Alzheimer's disease (AD), the most common form of dementia, is caused by the degeneration of the central nervous system (CNS). A previous study reported that signal transducer and activator of transcription 3 (STAT3) is activated during AD development; nonetheless, the related mechanism remains unknown.

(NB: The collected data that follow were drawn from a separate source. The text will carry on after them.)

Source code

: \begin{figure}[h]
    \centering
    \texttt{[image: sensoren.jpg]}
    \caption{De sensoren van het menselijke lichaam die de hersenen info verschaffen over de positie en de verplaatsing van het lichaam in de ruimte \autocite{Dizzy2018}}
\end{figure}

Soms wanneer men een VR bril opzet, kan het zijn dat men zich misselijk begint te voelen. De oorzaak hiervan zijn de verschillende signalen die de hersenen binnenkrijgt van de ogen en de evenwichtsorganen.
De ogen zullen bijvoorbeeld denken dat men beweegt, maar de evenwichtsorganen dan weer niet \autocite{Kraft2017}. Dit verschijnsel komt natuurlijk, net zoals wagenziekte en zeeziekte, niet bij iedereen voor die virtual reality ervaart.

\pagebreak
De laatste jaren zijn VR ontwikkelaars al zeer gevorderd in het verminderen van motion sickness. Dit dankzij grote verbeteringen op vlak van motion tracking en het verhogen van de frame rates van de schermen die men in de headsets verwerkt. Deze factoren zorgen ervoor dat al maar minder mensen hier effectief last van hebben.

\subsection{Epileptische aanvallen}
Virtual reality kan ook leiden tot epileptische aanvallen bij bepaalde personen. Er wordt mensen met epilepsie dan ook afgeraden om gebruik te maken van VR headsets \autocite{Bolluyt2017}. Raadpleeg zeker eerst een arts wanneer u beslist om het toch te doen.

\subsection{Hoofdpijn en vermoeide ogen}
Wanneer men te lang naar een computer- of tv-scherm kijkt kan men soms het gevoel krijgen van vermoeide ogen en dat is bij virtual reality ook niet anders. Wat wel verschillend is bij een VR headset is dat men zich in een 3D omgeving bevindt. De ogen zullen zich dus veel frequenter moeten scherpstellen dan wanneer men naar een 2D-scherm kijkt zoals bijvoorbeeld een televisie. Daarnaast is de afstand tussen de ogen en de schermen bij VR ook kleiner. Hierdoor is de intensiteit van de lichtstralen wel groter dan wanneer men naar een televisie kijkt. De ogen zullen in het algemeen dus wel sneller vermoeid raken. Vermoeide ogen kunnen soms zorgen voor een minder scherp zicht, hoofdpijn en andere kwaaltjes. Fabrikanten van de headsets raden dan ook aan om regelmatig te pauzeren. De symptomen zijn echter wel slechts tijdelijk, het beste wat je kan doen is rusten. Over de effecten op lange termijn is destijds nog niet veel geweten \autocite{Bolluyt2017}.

Thus, this study used a cell model to explore whether and how the protein inhibitor of activated STAT3 (PIAS3) is involved in AD development.

METHODS

Cerebrospinal fluid (CSF) specimens of 30 patients with AD and 10 normal participants were included in this study. SH-SY5Y cells were used to constructed AD model. Relevant indices were then detected and analyzed.

RESULTS

The results showed that compared with the control group, PIAS3 expression was substantially decreased in patients with AD and amyloid beta (Aβ)-treated SH-SY5Y cells. PIAS3 overexpression was able to reverse the detrimental effects of Aβ treatment on cell survival and growth. Further, it could also ameliorate apoptosis and oxidative stress in Aβ-treated SH-SY5Y cells. Additionally, PIAS3 was shown to reduce the activated form of STAT3 and increase the activity of the downstream Nestin/nuclear factor erythroid 2-related factor/heme oxygenase-1 pathway.

CONCLUSIONS

STAT3 reactivation by colivelin treatment negated the influence of PIAS3 on the survival, growth, apoptosis, and oxidative stress of Aβ-treated SH-SY5Y cells.